Summertime est une chanson mondialement connue, maintes fois reprise par des artistes de tous bords. De Sarah Vaughan aux Doors, en passant par les plus grands noms du jazz et de la soul comme Duke Ellington et Sam Cooke, nombre d’artistes s’y sont essayé. Mais la version d’Ella Fitzgerald et Louis Armstrong, qui date de 1957, est sans doute l’une des meilleures interprétations jazz de cette aria– type de mélodie expressive. Ce standard du jazz appartient au genre du « negro spiritual », musique vocale et sacrée née chez les esclaves des États-Unis au 17è siècle et qui aboutira plus tard au gospel. À l’origine, cette chanson, composée par le pianiste et compositeur George Gershwin en 1935, faisait partie de l’opéra-folk en trois actes Porgy and Bess, inspiré du roman Porgy écrit par DuBose Heyward. Il s’agit d’un tableau de la vie des noirs dans les États-Unis des années 1930. Les scènes dépeintes se déroulent dans le village imaginaire de Catfish Row, en Caroline du Sud. Les Noirs souffrent particulièrement de la crise mais ici, la vie est belle ; les gens font la fête et chantent. Summertime est la berceuse chantée pour endormir un bébé au début du premier acte. Clara, la mère, dépeint une vie simple au bord de l’eau. Le bébé n’a rien à craindre car ses parents veillent sur lui et ce jusqu’au jour où il sera temps pour lui de prendre son envol.   Le morceau s’ouvre sur une douce introduction au violon qui rappelle que le morceau est une berceuse. Il fait ensuite place à la trompette qui joue les notes du couplet et du refrain. Ella Fitzgerald chante le refrain de sa voix limpide :

Summertime and the livin’ is easy

Fish are jumpin’

And the cotton is high

Your Daddy is rich and your Ma’ is good looking

So hush little baby, don’t you cry.

Seul un violon l’accompagne, ce qui donne une impressionnante intensité à l’interprétation. Le violon accompagne son trémolo avant d’être remplacé par la trompette, plus grave, pour annoncer le timbre chaud de Louis Armstrong.

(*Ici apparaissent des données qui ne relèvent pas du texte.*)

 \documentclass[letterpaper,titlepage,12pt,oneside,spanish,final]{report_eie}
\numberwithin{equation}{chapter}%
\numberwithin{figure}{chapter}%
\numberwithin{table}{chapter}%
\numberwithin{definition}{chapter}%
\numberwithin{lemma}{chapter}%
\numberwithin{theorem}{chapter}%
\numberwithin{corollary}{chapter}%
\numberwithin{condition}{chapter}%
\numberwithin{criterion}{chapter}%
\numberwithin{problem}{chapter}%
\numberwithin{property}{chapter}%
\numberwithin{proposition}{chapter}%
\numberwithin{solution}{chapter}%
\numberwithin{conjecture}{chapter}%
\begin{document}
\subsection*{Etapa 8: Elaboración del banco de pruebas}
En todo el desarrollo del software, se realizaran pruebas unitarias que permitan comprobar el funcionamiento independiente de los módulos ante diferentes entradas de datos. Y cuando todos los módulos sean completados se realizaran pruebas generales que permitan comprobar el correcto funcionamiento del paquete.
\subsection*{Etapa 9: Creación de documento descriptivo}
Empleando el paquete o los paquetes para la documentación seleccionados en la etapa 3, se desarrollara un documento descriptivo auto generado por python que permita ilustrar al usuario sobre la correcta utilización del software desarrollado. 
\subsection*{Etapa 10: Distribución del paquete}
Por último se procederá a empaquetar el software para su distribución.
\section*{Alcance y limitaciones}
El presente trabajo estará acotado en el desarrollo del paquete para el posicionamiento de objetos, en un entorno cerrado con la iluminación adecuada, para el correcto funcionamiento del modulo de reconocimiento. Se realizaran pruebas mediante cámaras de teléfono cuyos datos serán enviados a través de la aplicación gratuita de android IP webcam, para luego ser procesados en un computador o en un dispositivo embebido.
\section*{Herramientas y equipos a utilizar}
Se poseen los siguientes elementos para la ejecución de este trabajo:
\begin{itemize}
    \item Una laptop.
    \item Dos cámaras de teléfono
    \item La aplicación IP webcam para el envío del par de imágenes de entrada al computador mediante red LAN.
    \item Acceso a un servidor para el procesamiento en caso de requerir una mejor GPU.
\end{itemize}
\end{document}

On pourrait presque le voir sourire pendant qu’il interprète les deux couplets :

One of these mornins

You’re gonna rise up singin’

Yes you’ll spread your wings

And you’ll take to the sky 

But ‘till that mornin’

There’s nothin’ can harm you

With Mummy and Daddy standin’ by.

Vers la fin du premier couplet, la trompette se fait plus discrète et reste en retrait. C’est ensuite à nouveau au tour d’Ella de reprendre le refrain. À chaque phrase qu’elle chante, Louis répond en scat, technique qui consiste à improviser une mélodie en utilisant des onomatopées. Ella Fitzgerald maitrisait d’ailleurs très bien ce procédé difficile. La chanson s’achève sur la répétition de la dernière phrase par les deux artistes dont les voix se marient si harmonieusement. Osmose musicale qui procure qui sied à cette mélodie qui, ne l’oublions pas, est une berceuse. Il est alors facile de s’imaginer étendre ses ailes pour atteindre le ciel, comme Louis le promet à l’enfant, au deuxième couplet.   Parmi la masse d’interprétations, cette version de Summertime se démarque car elle n’est pas une énième tentative de faire ses preuves – et des vocalises à n’en plus finir – sur un classique. Au contraire, on la croirait écrite pour les deux monstres du jazz que sont Ella et Louis. Serait-ce la sincérité de la prestation, le charisme associé à leur nom ou leur indéniable talent qui ferait le charme du morceau ? Toujours est-il qu’à écouter les susurrements de la chanteuse et les improvisations du musicien, on se dit que la légende n’est pas indue.